__Exercise prompt__.
From the records below, set down exactly the lines starting with the line that contains "Time for Portuguese" and going on through the line that contains "Čermák, Franti ek.". Nothing else is wanted.

__Data to use__.
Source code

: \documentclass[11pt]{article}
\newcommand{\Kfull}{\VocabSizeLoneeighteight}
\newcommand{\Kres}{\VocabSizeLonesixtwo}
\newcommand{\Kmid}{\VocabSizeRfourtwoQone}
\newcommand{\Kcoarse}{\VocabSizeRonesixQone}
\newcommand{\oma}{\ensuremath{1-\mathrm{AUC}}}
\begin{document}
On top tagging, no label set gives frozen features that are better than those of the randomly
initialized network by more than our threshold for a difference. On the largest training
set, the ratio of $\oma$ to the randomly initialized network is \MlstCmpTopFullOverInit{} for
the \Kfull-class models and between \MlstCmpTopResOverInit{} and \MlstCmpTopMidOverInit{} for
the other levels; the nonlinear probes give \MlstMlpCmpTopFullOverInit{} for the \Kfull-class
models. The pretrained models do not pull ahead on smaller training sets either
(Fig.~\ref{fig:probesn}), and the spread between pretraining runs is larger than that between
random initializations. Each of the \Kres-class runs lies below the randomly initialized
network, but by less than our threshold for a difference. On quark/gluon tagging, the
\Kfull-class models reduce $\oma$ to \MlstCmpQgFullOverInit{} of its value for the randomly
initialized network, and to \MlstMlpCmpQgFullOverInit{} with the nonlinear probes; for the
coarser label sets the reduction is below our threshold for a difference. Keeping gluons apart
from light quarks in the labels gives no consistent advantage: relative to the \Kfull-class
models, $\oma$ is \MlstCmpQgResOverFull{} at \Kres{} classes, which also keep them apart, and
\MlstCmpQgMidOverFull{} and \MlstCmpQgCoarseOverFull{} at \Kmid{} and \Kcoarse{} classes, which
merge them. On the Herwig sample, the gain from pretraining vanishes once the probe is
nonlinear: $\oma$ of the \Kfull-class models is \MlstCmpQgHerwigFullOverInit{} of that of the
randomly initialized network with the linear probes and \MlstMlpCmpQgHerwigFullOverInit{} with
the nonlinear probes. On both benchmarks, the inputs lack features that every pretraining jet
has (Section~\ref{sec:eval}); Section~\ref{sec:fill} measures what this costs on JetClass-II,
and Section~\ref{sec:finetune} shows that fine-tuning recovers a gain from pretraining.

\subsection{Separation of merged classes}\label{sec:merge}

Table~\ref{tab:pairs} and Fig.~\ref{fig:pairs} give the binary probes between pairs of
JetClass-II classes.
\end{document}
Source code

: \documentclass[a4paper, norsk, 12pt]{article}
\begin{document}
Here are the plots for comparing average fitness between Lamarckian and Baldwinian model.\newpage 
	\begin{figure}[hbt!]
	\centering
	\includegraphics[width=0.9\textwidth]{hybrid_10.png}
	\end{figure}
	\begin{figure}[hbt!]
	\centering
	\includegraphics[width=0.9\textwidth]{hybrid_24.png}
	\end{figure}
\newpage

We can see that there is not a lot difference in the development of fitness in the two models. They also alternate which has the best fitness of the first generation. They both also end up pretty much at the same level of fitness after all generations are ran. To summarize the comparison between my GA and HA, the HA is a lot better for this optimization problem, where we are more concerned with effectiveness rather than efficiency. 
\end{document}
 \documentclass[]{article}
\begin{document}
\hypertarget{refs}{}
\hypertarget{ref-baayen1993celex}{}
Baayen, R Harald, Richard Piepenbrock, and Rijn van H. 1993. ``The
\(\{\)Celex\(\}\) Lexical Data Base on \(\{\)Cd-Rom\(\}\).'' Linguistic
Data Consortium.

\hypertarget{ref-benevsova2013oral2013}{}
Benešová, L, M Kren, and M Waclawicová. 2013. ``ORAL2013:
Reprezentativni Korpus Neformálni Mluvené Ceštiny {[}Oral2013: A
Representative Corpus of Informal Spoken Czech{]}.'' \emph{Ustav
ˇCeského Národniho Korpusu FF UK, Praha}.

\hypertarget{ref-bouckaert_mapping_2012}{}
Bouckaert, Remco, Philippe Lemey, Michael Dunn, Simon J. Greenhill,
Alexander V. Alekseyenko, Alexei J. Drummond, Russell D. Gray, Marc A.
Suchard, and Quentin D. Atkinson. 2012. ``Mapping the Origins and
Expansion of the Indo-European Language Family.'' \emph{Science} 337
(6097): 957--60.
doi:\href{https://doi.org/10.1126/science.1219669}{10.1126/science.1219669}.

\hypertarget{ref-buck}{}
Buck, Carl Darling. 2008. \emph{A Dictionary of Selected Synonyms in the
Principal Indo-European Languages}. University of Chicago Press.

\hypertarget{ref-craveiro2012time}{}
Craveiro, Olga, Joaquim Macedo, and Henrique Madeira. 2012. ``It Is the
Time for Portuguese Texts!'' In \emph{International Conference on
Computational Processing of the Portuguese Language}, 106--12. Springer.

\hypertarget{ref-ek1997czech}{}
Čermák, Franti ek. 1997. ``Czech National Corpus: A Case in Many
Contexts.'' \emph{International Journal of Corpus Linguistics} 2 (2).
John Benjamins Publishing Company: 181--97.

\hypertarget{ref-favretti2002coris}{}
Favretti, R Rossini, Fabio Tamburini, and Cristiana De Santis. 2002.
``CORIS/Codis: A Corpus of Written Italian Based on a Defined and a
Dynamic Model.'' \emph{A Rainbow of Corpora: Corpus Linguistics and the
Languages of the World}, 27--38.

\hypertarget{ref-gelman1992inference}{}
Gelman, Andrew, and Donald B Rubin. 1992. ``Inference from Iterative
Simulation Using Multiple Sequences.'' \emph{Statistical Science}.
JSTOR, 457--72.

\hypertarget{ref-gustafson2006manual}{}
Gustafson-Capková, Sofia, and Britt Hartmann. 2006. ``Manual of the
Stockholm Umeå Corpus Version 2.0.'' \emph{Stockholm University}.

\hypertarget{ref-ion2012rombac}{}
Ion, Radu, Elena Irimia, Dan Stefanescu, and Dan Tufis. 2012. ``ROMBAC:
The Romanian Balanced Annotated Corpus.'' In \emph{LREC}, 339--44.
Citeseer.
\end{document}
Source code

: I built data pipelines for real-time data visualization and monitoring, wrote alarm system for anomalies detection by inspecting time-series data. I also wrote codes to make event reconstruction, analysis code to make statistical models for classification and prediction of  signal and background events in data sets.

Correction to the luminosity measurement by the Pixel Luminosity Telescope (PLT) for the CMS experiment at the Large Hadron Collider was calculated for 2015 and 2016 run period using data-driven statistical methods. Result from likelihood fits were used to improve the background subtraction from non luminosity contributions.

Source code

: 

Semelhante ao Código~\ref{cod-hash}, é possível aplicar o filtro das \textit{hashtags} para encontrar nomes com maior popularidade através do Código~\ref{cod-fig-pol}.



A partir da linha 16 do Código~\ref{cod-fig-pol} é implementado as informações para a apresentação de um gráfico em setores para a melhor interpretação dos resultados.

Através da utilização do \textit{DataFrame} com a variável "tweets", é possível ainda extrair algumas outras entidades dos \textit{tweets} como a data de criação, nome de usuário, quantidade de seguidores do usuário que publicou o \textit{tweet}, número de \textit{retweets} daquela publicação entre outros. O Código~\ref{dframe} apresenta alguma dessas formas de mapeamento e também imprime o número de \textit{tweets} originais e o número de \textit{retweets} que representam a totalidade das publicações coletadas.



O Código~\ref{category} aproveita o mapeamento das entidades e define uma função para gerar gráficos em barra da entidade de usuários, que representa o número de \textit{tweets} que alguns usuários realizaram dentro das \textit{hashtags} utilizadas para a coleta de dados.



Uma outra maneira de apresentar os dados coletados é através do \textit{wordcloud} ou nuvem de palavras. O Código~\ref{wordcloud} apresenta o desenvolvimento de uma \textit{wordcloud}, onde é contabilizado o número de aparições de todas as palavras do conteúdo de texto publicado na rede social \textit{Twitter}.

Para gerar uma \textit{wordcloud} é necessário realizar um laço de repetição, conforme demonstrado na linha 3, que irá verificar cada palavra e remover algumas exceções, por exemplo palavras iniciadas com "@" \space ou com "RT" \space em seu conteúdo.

__Your solution__.
Time for Portuguese Texts!'' In \emph{International Conference on
Computational Processing of the Portuguese Language}, 106--12. Springer.

\hypertarget{ref-ek1997czech}{}
Čermák, Franti ek. 1997. ``Czech National Corpus: A Case in Many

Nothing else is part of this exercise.